Segment Start: RAW DATA

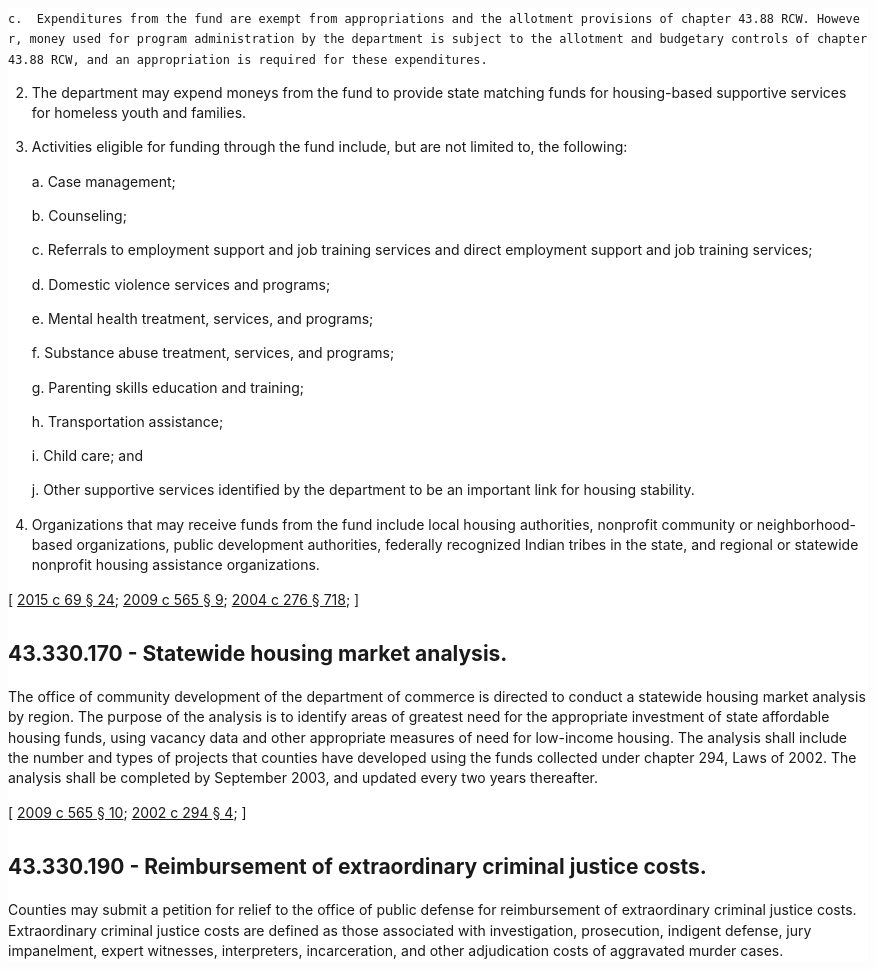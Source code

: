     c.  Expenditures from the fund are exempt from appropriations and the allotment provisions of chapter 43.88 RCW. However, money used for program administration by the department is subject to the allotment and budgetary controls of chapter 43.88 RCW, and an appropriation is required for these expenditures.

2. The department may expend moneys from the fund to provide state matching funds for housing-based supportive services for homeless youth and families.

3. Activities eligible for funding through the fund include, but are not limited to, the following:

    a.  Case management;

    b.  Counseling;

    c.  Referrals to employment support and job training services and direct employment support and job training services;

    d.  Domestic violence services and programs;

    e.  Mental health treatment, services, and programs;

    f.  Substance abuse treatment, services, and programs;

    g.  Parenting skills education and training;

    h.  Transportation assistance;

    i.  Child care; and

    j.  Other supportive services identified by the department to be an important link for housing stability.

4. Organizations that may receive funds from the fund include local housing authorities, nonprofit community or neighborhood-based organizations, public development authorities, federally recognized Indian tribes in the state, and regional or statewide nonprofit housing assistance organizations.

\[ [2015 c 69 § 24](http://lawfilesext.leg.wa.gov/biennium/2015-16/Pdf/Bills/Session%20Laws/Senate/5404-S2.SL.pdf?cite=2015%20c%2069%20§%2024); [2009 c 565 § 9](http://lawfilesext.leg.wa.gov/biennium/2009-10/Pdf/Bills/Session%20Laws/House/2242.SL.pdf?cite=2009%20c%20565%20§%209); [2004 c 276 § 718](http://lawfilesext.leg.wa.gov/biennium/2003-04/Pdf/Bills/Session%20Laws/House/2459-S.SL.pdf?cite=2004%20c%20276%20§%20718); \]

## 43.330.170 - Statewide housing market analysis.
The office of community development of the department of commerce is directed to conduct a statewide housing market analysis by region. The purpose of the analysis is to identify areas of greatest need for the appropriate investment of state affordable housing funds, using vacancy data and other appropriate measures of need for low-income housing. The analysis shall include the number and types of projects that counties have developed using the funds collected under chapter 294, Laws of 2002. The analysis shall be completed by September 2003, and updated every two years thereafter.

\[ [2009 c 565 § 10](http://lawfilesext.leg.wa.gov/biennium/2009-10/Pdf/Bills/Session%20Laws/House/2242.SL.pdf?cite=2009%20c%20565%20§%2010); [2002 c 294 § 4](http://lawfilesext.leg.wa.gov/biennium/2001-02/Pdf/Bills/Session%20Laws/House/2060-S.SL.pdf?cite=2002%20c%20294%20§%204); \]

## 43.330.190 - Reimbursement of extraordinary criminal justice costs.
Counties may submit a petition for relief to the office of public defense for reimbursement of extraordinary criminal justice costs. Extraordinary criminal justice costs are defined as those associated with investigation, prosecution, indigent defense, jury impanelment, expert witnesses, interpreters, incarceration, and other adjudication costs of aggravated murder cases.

Segment End: RAW DATA
Segment Start: RAW DATA

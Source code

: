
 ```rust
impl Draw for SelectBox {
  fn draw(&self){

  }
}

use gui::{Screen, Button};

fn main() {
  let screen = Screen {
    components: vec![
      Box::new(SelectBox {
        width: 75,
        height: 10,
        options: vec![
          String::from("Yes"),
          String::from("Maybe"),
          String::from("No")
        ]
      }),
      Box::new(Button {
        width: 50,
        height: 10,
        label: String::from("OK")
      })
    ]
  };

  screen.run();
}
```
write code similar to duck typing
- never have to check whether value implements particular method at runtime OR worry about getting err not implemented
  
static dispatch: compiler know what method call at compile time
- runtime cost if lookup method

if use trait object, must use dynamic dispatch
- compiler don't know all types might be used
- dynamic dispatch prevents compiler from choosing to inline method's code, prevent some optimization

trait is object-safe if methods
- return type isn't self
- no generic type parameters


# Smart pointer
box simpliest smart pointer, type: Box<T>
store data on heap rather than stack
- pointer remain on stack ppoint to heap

Segment End: RAW DATA
Segment Start: RAW DATA

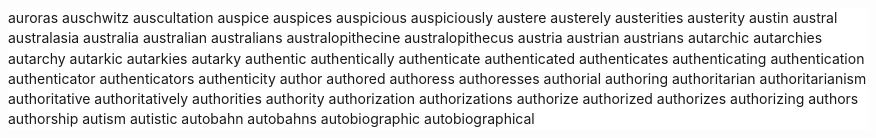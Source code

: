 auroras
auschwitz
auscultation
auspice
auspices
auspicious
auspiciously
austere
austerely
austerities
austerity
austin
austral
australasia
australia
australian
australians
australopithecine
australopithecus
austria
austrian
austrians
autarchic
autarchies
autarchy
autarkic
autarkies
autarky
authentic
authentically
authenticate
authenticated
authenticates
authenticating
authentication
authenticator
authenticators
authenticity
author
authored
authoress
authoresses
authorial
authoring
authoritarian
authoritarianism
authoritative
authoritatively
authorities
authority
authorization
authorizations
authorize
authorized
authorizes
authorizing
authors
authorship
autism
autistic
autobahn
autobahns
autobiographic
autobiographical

Segment End: RAW DATA

# DESCRIPTION OF THE TASK
What you return must be the lines above that run from the line with "authenticates" to the line with "autobiographical", inclusive, each copied exactly.

# RESPONSE BOX
authenticates
authenticating
authentication
authenticator
authenticators
authenticity
author
authored
authoress
authoresses
authorial
authoring
authoritarian
authoritarianism
authoritative
authoritatively
authorities
authority
authorization
authorizations
authorize
authorized
authorizes
authorizing
authors
authorship
autism
autistic
autobahn
autobahns
autobiographic
autobiographical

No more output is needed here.